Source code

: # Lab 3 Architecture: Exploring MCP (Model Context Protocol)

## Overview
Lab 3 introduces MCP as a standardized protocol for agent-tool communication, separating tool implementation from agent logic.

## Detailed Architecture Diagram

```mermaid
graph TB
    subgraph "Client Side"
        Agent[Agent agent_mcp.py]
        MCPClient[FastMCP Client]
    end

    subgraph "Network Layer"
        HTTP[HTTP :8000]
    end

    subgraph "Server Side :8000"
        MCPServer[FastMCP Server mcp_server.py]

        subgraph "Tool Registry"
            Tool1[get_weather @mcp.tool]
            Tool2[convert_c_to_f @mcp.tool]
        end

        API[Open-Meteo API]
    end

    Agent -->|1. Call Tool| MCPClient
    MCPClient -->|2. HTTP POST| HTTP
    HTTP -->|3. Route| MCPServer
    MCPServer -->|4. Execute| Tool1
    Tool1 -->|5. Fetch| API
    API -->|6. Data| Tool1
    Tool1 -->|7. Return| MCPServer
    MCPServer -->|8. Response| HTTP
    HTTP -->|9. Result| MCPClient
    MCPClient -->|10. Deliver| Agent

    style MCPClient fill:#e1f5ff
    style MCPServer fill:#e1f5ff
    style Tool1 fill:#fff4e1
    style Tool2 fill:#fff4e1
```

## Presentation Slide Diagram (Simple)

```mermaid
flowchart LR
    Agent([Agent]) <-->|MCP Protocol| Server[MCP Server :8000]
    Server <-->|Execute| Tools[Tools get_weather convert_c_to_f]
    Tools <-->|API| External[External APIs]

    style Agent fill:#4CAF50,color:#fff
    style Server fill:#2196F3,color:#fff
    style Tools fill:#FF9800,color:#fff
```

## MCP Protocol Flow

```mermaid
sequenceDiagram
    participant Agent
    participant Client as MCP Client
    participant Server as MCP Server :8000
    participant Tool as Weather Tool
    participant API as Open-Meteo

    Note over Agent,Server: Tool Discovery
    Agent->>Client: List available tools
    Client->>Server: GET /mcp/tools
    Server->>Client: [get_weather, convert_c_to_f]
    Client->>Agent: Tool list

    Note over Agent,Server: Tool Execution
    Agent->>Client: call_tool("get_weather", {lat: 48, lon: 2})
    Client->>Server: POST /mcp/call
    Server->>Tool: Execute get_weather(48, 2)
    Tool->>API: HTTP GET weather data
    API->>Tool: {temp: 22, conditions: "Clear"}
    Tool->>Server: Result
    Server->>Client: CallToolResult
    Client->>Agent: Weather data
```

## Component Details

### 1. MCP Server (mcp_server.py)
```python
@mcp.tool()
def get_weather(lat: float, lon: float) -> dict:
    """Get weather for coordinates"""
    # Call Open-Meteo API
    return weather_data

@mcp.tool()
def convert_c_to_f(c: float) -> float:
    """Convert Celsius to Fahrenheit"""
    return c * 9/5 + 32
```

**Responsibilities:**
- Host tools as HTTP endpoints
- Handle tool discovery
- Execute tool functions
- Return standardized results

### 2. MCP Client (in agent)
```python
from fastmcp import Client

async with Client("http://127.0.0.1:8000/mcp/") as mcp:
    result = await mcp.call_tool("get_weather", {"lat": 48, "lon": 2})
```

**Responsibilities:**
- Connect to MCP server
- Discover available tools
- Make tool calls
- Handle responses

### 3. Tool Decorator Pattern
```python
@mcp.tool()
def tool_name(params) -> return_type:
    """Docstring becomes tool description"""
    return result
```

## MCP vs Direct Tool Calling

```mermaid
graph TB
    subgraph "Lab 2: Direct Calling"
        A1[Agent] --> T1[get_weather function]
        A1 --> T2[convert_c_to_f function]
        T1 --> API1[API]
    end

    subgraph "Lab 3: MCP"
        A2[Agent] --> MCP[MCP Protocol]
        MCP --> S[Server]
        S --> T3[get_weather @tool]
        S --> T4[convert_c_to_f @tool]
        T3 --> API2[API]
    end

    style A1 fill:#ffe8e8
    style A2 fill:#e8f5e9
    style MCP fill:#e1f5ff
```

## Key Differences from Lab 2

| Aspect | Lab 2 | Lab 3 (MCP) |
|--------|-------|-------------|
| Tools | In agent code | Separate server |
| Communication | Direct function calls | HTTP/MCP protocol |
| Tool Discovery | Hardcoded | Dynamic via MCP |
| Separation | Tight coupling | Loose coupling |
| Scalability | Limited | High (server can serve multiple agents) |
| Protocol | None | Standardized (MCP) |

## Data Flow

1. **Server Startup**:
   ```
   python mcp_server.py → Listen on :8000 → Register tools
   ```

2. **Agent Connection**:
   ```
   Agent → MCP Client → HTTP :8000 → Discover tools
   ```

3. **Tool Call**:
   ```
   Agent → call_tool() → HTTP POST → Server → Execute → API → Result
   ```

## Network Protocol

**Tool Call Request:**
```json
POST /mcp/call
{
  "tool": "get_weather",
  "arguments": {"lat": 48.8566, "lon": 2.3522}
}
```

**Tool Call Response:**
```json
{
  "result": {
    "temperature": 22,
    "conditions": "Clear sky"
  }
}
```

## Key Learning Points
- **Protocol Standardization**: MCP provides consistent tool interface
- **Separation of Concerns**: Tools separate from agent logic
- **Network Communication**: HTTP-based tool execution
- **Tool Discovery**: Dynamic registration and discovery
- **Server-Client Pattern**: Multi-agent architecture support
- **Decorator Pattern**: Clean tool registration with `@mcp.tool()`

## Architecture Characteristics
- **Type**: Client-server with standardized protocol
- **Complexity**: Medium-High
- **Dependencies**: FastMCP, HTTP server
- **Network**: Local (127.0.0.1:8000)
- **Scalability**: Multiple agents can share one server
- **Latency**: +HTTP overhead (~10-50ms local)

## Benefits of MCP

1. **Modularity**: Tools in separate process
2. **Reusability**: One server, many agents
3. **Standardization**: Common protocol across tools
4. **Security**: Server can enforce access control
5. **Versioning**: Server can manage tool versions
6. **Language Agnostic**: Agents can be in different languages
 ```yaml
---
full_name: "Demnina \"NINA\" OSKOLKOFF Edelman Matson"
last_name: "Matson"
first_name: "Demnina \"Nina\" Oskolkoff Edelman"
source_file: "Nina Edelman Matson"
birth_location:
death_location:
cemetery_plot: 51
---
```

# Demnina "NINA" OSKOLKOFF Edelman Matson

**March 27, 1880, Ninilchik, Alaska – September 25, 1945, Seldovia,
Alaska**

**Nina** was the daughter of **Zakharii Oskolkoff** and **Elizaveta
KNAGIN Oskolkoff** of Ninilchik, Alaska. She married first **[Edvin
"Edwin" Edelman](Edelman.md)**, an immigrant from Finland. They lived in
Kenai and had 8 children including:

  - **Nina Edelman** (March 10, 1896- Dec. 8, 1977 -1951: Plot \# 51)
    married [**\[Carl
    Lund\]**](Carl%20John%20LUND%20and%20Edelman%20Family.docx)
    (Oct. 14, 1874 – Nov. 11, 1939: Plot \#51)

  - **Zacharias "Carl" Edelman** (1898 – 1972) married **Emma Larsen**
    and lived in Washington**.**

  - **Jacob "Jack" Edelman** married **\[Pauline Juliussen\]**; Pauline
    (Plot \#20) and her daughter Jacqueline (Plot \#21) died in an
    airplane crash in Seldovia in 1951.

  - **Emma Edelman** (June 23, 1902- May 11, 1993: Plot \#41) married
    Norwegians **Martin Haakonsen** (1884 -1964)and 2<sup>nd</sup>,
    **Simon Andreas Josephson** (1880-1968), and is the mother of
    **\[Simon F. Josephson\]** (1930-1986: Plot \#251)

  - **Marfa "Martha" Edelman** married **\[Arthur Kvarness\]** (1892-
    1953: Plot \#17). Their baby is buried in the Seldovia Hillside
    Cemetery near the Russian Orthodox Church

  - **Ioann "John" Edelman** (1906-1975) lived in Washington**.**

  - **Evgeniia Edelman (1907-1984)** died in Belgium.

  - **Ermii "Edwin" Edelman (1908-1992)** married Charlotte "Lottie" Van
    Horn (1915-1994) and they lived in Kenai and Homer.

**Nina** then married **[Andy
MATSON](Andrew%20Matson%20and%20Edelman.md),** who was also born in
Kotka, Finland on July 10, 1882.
****
▶ What you will do: Count the lines of the entries above that contain the word "Standardization" and give only the number.

▶ Result of the exercise: 2